Money saved by slashing health and human services grants would not benefit the city in other ways. (Unless, that is, you consider tax cuts for Wall St. execs a benefit.) The formula for the disbursement of Homeland Security funds has finally been changed to better reflect comparative risk levels, but the kind of spending that actually helps protect the city-such as port security-has been cut by $500 million. The NYPD will also have to start coming up with the $81 million currently provided by Washington for the jailing of non-citizens. Some predict the city will receive even less of the Homeland Security pie than it does already, even as the DHS budget increases overall.
As for the biggest threat faced by this or any American city-but especially this one-the Bush budget flatlines funding for securing Russia's leaking nuclear arsenal and preventing the spread of nuclear weapons material and technology worldwide.
"The administration's new request for nonproliferation funding is disappointingly low," said John Isaacs, president of the Council for a Livable World, an arms control organization. "After President Bush agreed during the 2004 campaign that the threat of nuclear weapons in the hands of terrorists is the greatest threat to the United States, his budget fails his own test."
Meanwhile, both the Pentagon and NASA-forget Mars; the space agency is intricately bound up with missile defense-will get more money under the proposed budget. Which means more of New York City's money: The Mayor's office estimates that NYC pays out more than $13 billion more to Washington than it receives.
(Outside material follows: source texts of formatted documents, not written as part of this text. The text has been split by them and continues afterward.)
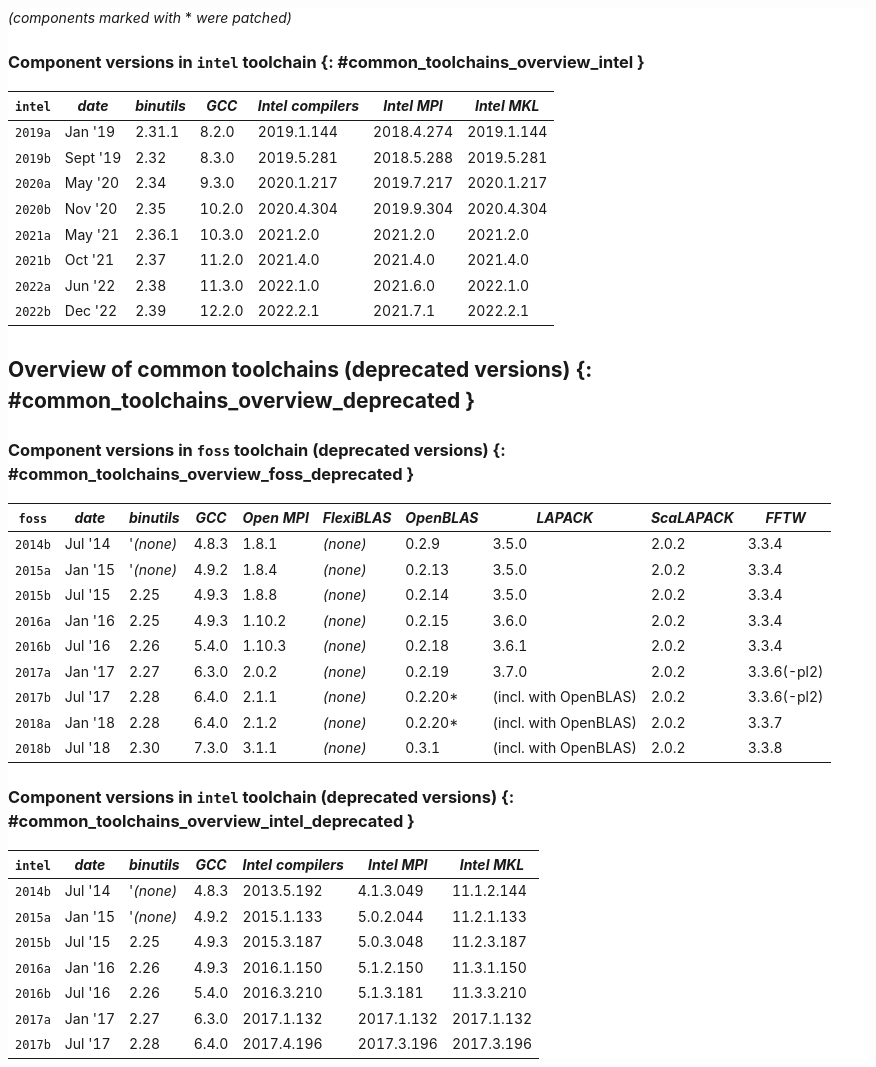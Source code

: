 *(components marked with* \* *were patched)*

### Component versions in `intel` toolchain {: #common_toolchains_overview_intel }

| `intel` | *date*   | *binutils* | *GCC*  | *Intel compilers* | *Intel MPI* | *Intel MKL* |
|---------|----------|------------|--------|-------------------|-------------|-------------|
| `2019a` | Jan '19  | 2.31.1     | 8.2.0  | 2019.1.144        | 2018.4.274  | 2019.1.144  |
| `2019b` | Sept '19 | 2.32       | 8.3.0  | 2019.5.281        | 2018.5.288  | 2019.5.281  |
| `2020a` | May '20   | 2.34       | 9.3.0  | 2020.1.217        | 2019.7.217  | 2020.1.217  |
| `2020b` | Nov '20   | 2.35       | 10.2.0 | 2020.4.304        | 2019.9.304  | 2020.4.304  |
| `2021a` | May '21   | 2.36.1     | 10.3.0 | 2021.2.0          | 2021.2.0    | 2021.2.0    |
| `2021b` | Oct '21   | 2.37       | 11.2.0 | 2021.4.0          | 2021.4.0    | 2021.4.0    |
| `2022a` | Jun '22   | 2.38       | 11.3.0 | 2022.1.0          | 2021.6.0    | 2022.1.0    |
| `2022b` | Dec '22   | 2.39       | 12.2.0 | 2022.2.1          | 2021.7.1    | 2022.2.1    |

## Overview of common toolchains (deprecated versions) {: #common_toolchains_overview_deprecated }

### Component versions in `foss` toolchain (deprecated versions) {: #common_toolchains_overview_foss_deprecated }

| `foss`  | *date*  | *binutils* | *GCC* | *Open MPI* | *FlexiBLAS* | *OpenBLAS* | *LAPACK*              | *ScaLAPACK* | *FFTW*      |
|---------|---------|------------|-------|------------|-------------|------------|-----------------------|-------------|-------------|
| `2014b` | Jul '14 | '*(none)*  | 4.8.3 | 1.8.1      | *(none)*    | 0.2.9      | 3.5.0                 | 2.0.2       | 3.3.4       |
| `2015a` | Jan '15 | '*(none)*  | 4.9.2 | 1.8.4      | *(none)*    | 0.2.13     | 3.5.0                 | 2.0.2       | 3.3.4       |
| `2015b` | Jul '15 | 2.25       | 4.9.3 | 1.8.8      | *(none)*    | 0.2.14     | 3.5.0                 | 2.0.2       | 3.3.4       |
| `2016a` | Jan '16 | 2.25       | 4.9.3 | 1.10.2     | *(none)*    | 0.2.15     | 3.6.0                 | 2.0.2       | 3.3.4       |
| `2016b` | Jul '16 | 2.26       | 5.4.0 | 1.10.3     | *(none)*    | 0.2.18     | 3.6.1                 | 2.0.2       | 3.3.4       |
| `2017a` | Jan '17 | 2.27       | 6.3.0 | 2.0.2      | *(none)*    | 0.2.19     | 3.7.0                 | 2.0.2       | 3.3.6(-pl2) |
| `2017b` | Jul '17 | 2.28       | 6.4.0 | 2.1.1      | *(none)*    | 0.2.20\*   | (incl. with OpenBLAS) | 2.0.2       | 3.3.6(-pl2) |
| `2018a` | Jan '18 | 2.28       | 6.4.0 | 2.1.2      | *(none)*    | 0.2.20\*   | (incl. with OpenBLAS) | 2.0.2       | 3.3.7       |
| `2018b` | Jul '18 | 2.30       | 7.3.0 | 3.1.1      | *(none)*    | 0.3.1      | (incl. with OpenBLAS) | 2.0.2       | 3.3.8       |

### Component versions in `intel` toolchain (deprecated versions) {: #common_toolchains_overview_intel_deprecated }

| `intel` | *date*  | *binutils* | *GCC* | *Intel compilers* | *Intel MPI* | *Intel MKL* |
|---------|---------|------------|-------|-------------------|-------------|-------------|
| `2014b` | Jul '14 | '*(none)*  | 4.8.3 | 2013.5.192        | 4.1.3.049   | 11.1.2.144  |
| `2015a` | Jan '15 | '*(none)*  | 4.9.2 | 2015.1.133        | 5.0.2.044   | 11.2.1.133  |
| `2015b` | Jul '15 | 2.25       | 4.9.3 | 2015.3.187        | 5.0.3.048   | 11.2.3.187  |
| `2016a` | Jan '16 | 2.26       | 4.9.3 | 2016.1.150        | 5.1.2.150   | 11.3.1.150  |
| `2016b` | Jul '16 | 2.26       | 5.4.0 | 2016.3.210        | 5.1.3.181   | 11.3.3.210  |
| `2017a` | Jan '17 | 2.27       | 6.3.0 | 2017.1.132        | 2017.1.132  | 2017.1.132  |
| `2017b` | Jul '17 | 2.28       | 6.4.0 | 2017.4.196        | 2017.3.196  | 2017.3.196  |
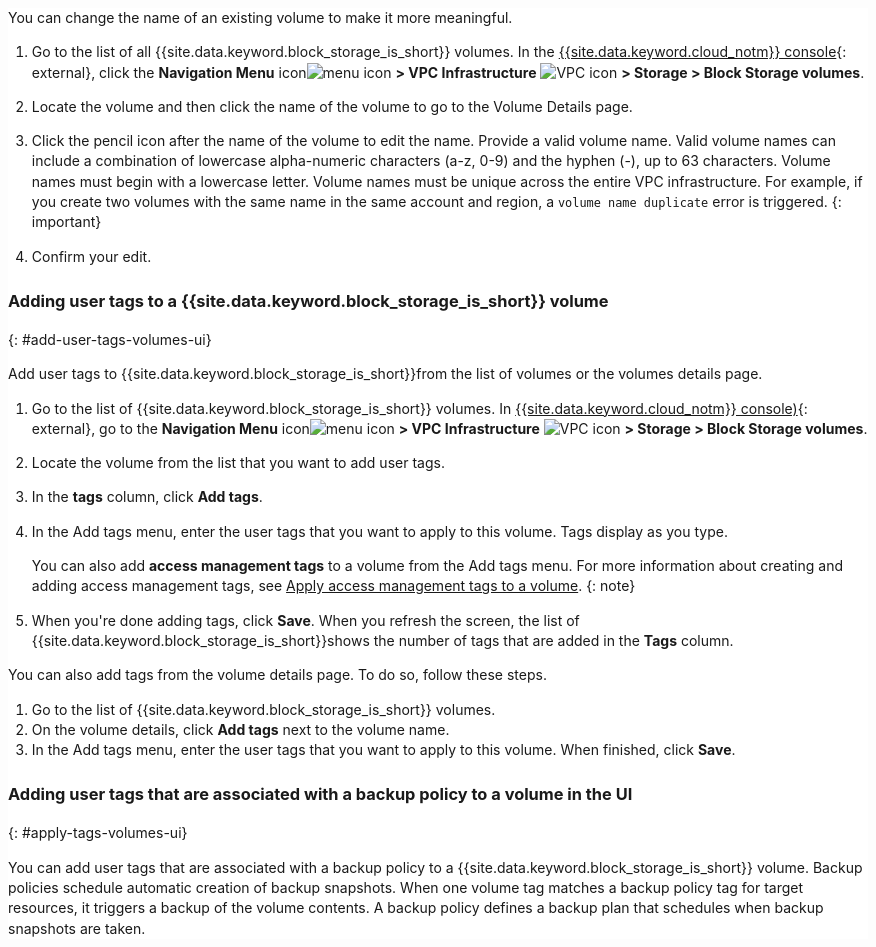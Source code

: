 You can change the name of an existing volume to make it more meaningful.

1. Go to the list of all {{site.data.keyword.block_storage_is_short}} volumes. In the [{{site.data.keyword.cloud_notm}} console](/login){: external}, click the **Navigation Menu** icon![menu icon](../../icons/icon_hamburger.svg) **> VPC Infrastructure** ![VPC icon](../../icons/vpc.svg) **> Storage > Block Storage volumes**.
1. Locate the volume and then click the name of the volume to go to the Volume Details page.
1. Click the pencil icon after the name of the volume to edit the name. Provide a valid volume name.
   Valid volume names can include a combination of lowercase alpha-numeric characters (a-z, 0-9) and the hyphen (-), up to 63 characters. Volume names must begin with a lowercase letter. Volume names must be unique across the entire VPC infrastructure. For example, if you create two volumes with the same name in the same account and region, a `volume name duplicate` error is triggered.
   {: important}

1. Confirm your edit.


### Adding user tags to a {{site.data.keyword.block_storage_is_short}} volume
{: #add-user-tags-volumes-ui}

Add user tags to {{site.data.keyword.block_storage_is_short}}from the list of volumes or the volumes details page.

1. Go to the list of {{site.data.keyword.block_storage_is_short}} volumes. In [{{site.data.keyword.cloud_notm}} console)](/login){: external}, go to the **Navigation Menu** icon![menu icon](../../icons/icon_hamburger.svg) **> VPC Infrastructure** ![VPC icon](../../icons/vpc.svg) **> Storage > Block Storage volumes**.
2. Locate the volume from the list that you want to add user tags.
3. In the **tags** column, click **Add tags**.
4. In the Add tags menu, enter the user tags that you want to apply to this volume. Tags display as you type.

   You can also add **access management tags** to a volume from the Add tags menu. For more information about creating and adding access management tags, see [Apply access management tags to a volume](#storage-add-access-mgt-tags).
   {: note}

5. When you're done adding tags, click **Save**. When you refresh the screen, the list of {{site.data.keyword.block_storage_is_short}}shows the number of tags that are added in the **Tags** column.

You can also add tags from the volume details page. To do so, follow these steps.

1. Go to the list of {{site.data.keyword.block_storage_is_short}} volumes.
2. On the volume details, click **Add tags** next to the volume name.
3. In the Add tags menu, enter the user tags that you want to apply to this volume. When finished, click **Save**.

### Adding user tags that are associated with a backup policy to a volume in the UI
{: #apply-tags-volumes-ui}

You can add user tags that are associated with a backup policy to a {{site.data.keyword.block_storage_is_short}} volume. Backup policies schedule automatic creation of backup snapshots. When one volume tag matches a backup policy tag for target resources, it triggers a backup of the volume contents. A backup policy defines a backup plan that schedules when backup snapshots are taken.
The bottom line is that education, housing and transportation infrastructure will continue to crumble under Washington's malign neglect, while we help fund programs that do nothing but line the pockets of defense contractors. The people responsible for this horrendous budget are the same ones Koch and Bloomie wanted us to make nice with this summer. We said it then, and we say it now: Fuck that, and fuck them.